Neural Networks perform well, but how well? Using a statistical framework permits the caluclation of the order of convergence, or to be precise, an upper bound on this order. Some time ago I wrote my Master Thesis on the subject and I decided to post a short summary of some key insights here, lest I might lose track of the basics myself. If you are interested in the whole story, visit my github repo with the whole thesis and code. This post does not have the goal to be as precise as possible, but to convey the general idea behind the calculations. For precise conditions on eg. function spaces or mixing conditions, the reader is referred to the thesis itself.

Considering ANNs as Nonparametric Estimators

To develop asymptotic theory, it is easiest to integrate ANNs into the nonparametric framework. Here, we will focus on the single-hidden-layer ANNs because they are rather easy to manipulate, the results however, generalize to the multilayer case as well.

The parametric form of ANNs

Basic ANNs can easily be written in their parametric form.

\[f(x, \theta) = F\bigg(\beta_0 + \sum_{k=1}^{m}G(\tilde{x}'\gamma_k)\beta_k\bigg),\]

where \(m\) is the number of hidden units in the hidden layer.

The Bias Variance Tradeoff

Sieve Estimators

The basic idea of sieve estimation is to use increasingly more complex versions of a base model as more data becomes available. This might sound weird but the rationale behind it is quite simple. Imagine that we want to approximate some unknown function \(f(x)\) on \([a,b]\). With just a few datapoints we might try to approximate the function with an intercept and a slope:

\[f(x) \approx w_0x^0 + w_1x^1,\]

where w are some weights. The approximation will be quite rough, but we could add more polynomial terms. We known from Stone-Weierstrass that we can uniformly approximate a continuous function to any desired degree of accuracy with an increasing number of polynomial terms. In the real world, unfortunately, we always have some kind of noise present in the data and just adding more and more terms to a regression equation usually results in strong overfitting. Below is a small graph that shows the approximation properties of a simple linear regression and its polynomial equivalent for polynomial order 2, 5 and 10.

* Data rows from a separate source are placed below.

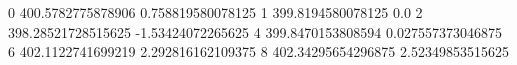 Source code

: 0 400.5782775878906 0.758819580078125
1 399.8194580078125 0.0
2 398.28521728515625 -1.53424072265625
4 399.8470153808594 0.027557373046875
6 402.1122741699219 2.292816162109375
8 402.34295654296875 2.52349853515625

Fig 1. Approximation via polynomials

Sieve estimation builds on exactly these two principles. With a suitable base function we will try to approximate a function of interest but keep in mind the bias-variance tradeoff. With more and more data points available, it will become easier to differentiate noise from signal and hence we can allow the equation to contain more terms (and make it therefore more flexible).

To put this into slightly more mathematical terms, we have

\[y_t=\psi_0(x_t) + \varepsilon_t, \quad \mathbb{E}[\varepsilon_t|x_t] = 0,\]

for simplicity we assume \(y_t, \varepsilon_t, x_t \in \mathbb{R}\). With the standard least squares approach, the optimal estimator can be written as:

\[\hat{\psi}(\cdot) = \arg\min_{\psi(\cdot) \in \Psi}\frac{1}{n}\sum_{t=1}^{n}(y_t - \psi(x_{t}))^2\]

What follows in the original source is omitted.